Site Reliability Engineer responsible for application reliability and scalability at Early Warning Services. Implementing best practices while collaborating with development teams in a hybrid work environment.
Responsibilities
Implement software and tools to improve the performance - availability, scalability, and latency, while delivering end products to customer with the highest efficiency and meeting all security standards.
Build automation and tooling around application management, such as deployments, configuration changes and disaster recovery scenarios.
Implement and evangelize Observability and monitoring systems to proactively detect problems and identify cause.
Evaluate capacity of the application on a continuous basis to provide stats to the Product/Business teams and recommend an efficient path to scale for future needs.
Identify performance bottlenecks and work with cross-functional teams to troubleshoot and resolve issues.
Implement standards across multiple disciplines, systems and practices to improve the overall application delivery.
Work directly with application development teams to provide feedback and technical requirements to the software development lifecycle, implementing best-practice microservice design patterns and other modern software development approaches.
Serve as a technical liaison for the application and provide documents and runbooks to Level 1 and Level 2 teams.
Participate in 24 X 7 on-call rotation.
Be a champion of excellent processes; take the initiative in developing repeatable patterns and standard, re-usable work across teams.
Support the company's commitment to protect the integrity and confidentiality of systems and data.
Requirements
Education and experience typically obtained through completion of a Bachelor’s Degree in Business and/or Computer Science or related field.

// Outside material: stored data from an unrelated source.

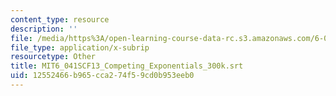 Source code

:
 ```yaml
---
content_type: resource
description: ''
file: /media/https%3A/open-learning-course-data-rc.s3.amazonaws.com/6-041sc-probabilistic-systems-analysis-and-applied-probability-fall-2013/12552466b965cca274f59cd0b953eeb0_MIT6_041SCF13_Competing_Exponentials_300k.srt
file_type: application/x-subrip
resourcetype: Other
title: MIT6_041SCF13_Competing_Exponentials_300k.srt
uid: 12552466-b965-cca2-74f5-9cd0b953eeb0
---
```

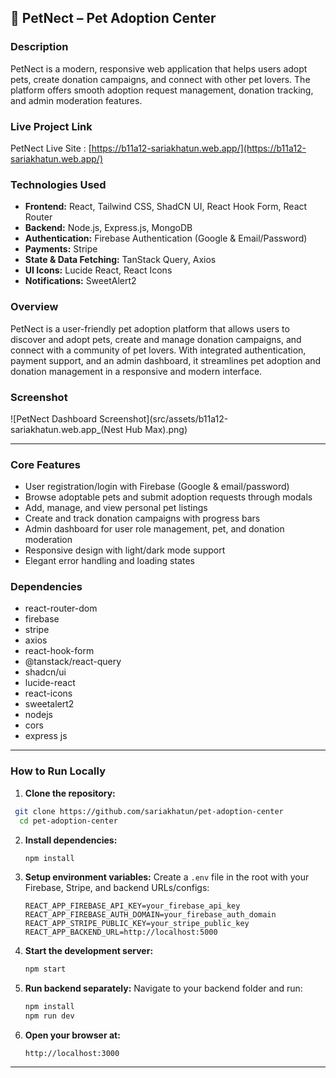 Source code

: 
## 🐾 PetNect – Pet Adoption Center

### Description

PetNect is a modern, responsive web application that helps users adopt pets, create donation campaigns, and connect with other pet lovers. The platform offers smooth adoption request management, donation tracking, and admin moderation features.

### Live Project Link

PetNect Live Site : [https://b11a12-sariakhatun.web.app/](https://b11a12-sariakhatun.web.app/)

### Technologies Used

* **Frontend:** React, Tailwind CSS, ShadCN UI, React Hook Form, React Router
* **Backend:** Node.js, Express.js, MongoDB
* **Authentication:** Firebase Authentication (Google & Email/Password)
* **Payments:** Stripe
* **State & Data Fetching:** TanStack Query, Axios
* **UI Icons:** Lucide React, React Icons
* **Notifications:** SweetAlert2



### Overview
PetNect is a user-friendly pet adoption platform that allows users to discover and adopt pets, create and manage donation campaigns, and connect with a community of pet lovers. With integrated authentication, payment support, and an admin dashboard, it streamlines pet adoption and donation management in a responsive and modern interface.

### Screenshot


![PetNect Dashboard Screenshot](src/assets/b11a12-sariakhatun.web.app_(Nest Hub Max).png)



---

### Core Features

* User registration/login with Firebase (Google & email/password)
* Browse adoptable pets and submit adoption requests through modals
* Add, manage, and view personal pet listings
* Create and track donation campaigns with progress bars
* Admin dashboard for user role management, pet, and donation moderation
* Responsive design with light/dark mode support
* Elegant error handling and loading states

### Dependencies

* react-router-dom
* firebase
* stripe
* axios
* react-hook-form
* @tanstack/react-query
* shadcn/ui
* lucide-react
* react-icons
* sweetalert2
* nodejs
* cors
* express js

---

### How to Run Locally

1. **Clone the repository:**
 ```bash
  git clone https://github.com/sariakhatun/pet-adoption-center
   cd pet-adoption-center
   ```

2. **Install dependencies:**

   ```bash
   npm install
   ```

3. **Setup environment variables:**
   Create a `.env` file in the root with your Firebase, Stripe, and backend URLs/configs:

   ```
   REACT_APP_FIREBASE_API_KEY=your_firebase_api_key
   REACT_APP_FIREBASE_AUTH_DOMAIN=your_firebase_auth_domain
   REACT_APP_STRIPE_PUBLIC_KEY=your_stripe_public_key
   REACT_APP_BACKEND_URL=http://localhost:5000
   ```

4. **Start the development server:**

   ```bash
   npm start
   ```

5. **Run backend separately:**
   Navigate to your backend folder and run:

   ```bash
   npm install
   npm run dev
   ```

6. **Open your browser at:**

   ```
   http://localhost:3000
   ```

---

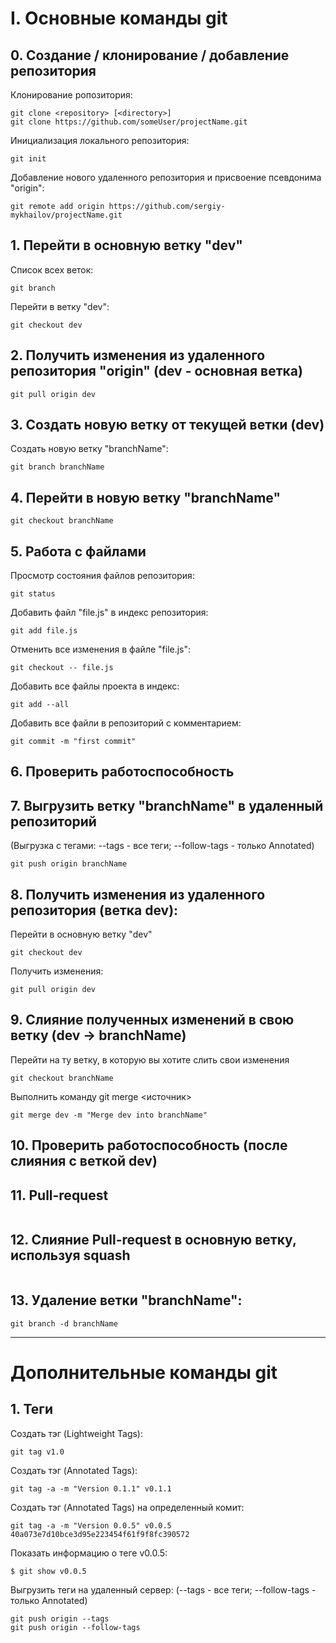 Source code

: # I. Основные команды git


## 0. Создание / клонирование / добавление репозитория

Клонирование ропозитория: 
```
git clone <repository> [<directory>]
git clone https://github.com/someUser/projectName.git
```
Инициализация локального репозитория:
```
git init
```
Добавление нового удаленного репозитория и присвоение псевдонима "origin":
```
git remote add origin https://github.com/sergiy-mykhailov/projectName.git
```

## 1. Перейти в основную ветку "dev"
Список всех веток:
```
git branch
```
Перейти в ветку "dev":
```
git checkout dev
```

## 2. Получить изменения из удаленного репозитория "origin" (dev - основная ветка)
```
git pull origin dev
```

## 3. Создать новую ветку от текущей ветки (dev)
Создать новую ветку "branchName":
```
git branch branchName
```

## 4. Перейти в новую ветку "branchName"
```
git checkout branchName
```

## 5. Работа с файлами
Просмотр состояния файлов репозитория:
```
git status
```
Добавить файл "file.js" в индекс репозитория:
```
git add file.js
```
Отменить все изменения в файле "file.js":
```
git checkout -- file.js
```
Добавить все файлы проекта в индекс:
```
git add --all
```
Добавить все файли в репозиторий с комментарием:
```
git commit -m "first commit"
```
## 6. Проверить работоспособность

## 7. Выгрузить ветку "branchName" в удаленный репозиторий
(Выгрузка с тегами: --tags - все теги; --follow-tags - только Annotated)
```
git push origin branchName
```

## 8. Получить изменения из удаленного репозитория (ветка dev):
Перейти в основную ветку "dev"
```
git checkout dev
```
Получить изменения:
```
git pull origin dev
```

## 9. Слияние полученных изменений в свою ветку (dev -> branchName)
Перейти на ту ветку, в которую вы хотите слить свои изменения
```
git checkout branchName
```
Выполнить команду git merge <источник>
```
git merge dev -m "Merge dev into branchName"
```

## 10. Проверить работоспособность (после слияния с веткой dev)

## 11. Pull-request
```

```

## 12. Слияние Pull-request в основную ветку, используя squash
```

```

## 13. Удаление ветки "branchName":
```
git branch -d branchName
```


___


# Дополнительные команды git

## 1. Теги
Создать тэг (Lightweight Tags):
```
git tag v1.0
```
Создать тэг (Annotated Tags):
```
git tag -a -m "Version 0.1.1" v0.1.1
```
Создать тэг (Annotated Tags) на определенный комит:
```
git tag -a -m "Version 0.0.5" v0.0.5 40a073e7d10bce3d95e223454f61f9f8fc390572
```
Показать информацию о теге v0.0.5:
```
$ git show v0.0.5
```
Выгрузить теги на удаленный сервер:
(--tags - все теги; --follow-tags - только Annotated)
```
git push origin --tags
git push origin --follow-tags
```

3+ years of related experience managing large complex projects in a technical or software development environment inclusive of post-graduate degree
Demonstrated experience in effective Incident and Problem Management
Proven related work experience in a medium to large scale enterprise.
Strong understanding of scripting languages
Hands on experience implementing and using modern Observability solutions.
Linux systems administration
Good knowledge of Git
Experienced with security and encryption protocols.
Comfortable with facilitating collaboration, open communication and reaching across functional borders.
Excellent oral and written communication and people skills.
High level of customer responsiveness, excellent documentation and communication skills and attention to detail.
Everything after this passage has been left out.